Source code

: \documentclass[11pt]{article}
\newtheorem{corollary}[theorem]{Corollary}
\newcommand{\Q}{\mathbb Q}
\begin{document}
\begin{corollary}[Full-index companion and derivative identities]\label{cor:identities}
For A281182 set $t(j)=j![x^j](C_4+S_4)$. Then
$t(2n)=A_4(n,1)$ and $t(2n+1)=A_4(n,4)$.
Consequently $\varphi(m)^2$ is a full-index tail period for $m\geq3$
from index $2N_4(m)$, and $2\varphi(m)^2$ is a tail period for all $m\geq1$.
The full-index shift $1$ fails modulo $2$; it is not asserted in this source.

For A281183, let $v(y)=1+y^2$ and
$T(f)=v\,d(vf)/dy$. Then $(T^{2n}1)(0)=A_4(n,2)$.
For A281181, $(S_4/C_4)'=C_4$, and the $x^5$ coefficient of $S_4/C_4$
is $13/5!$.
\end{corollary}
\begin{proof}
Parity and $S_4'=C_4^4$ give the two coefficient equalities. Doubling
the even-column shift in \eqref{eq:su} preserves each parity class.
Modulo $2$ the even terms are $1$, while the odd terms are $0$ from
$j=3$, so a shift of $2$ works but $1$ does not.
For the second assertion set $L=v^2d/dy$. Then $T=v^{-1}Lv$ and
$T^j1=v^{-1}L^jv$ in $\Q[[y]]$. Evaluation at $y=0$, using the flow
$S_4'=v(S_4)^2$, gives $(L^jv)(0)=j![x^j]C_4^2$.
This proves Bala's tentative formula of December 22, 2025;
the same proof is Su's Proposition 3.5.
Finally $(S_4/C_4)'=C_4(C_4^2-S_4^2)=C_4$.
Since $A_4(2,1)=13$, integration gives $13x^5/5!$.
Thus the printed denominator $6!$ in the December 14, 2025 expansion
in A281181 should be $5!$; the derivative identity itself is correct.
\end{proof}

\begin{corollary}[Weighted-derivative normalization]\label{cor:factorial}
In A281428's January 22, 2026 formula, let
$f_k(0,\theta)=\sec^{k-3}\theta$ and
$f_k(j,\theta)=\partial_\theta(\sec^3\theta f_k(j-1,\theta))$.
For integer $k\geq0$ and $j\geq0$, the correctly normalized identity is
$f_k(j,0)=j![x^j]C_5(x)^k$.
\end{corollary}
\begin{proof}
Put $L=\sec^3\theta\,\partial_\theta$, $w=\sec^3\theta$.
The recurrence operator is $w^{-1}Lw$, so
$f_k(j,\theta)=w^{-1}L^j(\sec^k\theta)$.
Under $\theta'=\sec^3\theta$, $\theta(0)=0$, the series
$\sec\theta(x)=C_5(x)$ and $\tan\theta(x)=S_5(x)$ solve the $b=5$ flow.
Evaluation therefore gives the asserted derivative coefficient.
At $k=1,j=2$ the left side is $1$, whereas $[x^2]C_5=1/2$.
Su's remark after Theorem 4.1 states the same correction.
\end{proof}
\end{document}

== == ==

• **Problem description**
Copy out each line of the data that has the word "derivative" in it.

• **Solution to the exercise**
\begin{corollary}[Full-index companion and derivative identities]\label{cor:identities}
in A281181 should be $5!$; the derivative identity itself is correct.
\begin{corollary}[Weighted-derivative normalization]\label{cor:factorial}
Evaluation therefore gives the asserted derivative coefficient.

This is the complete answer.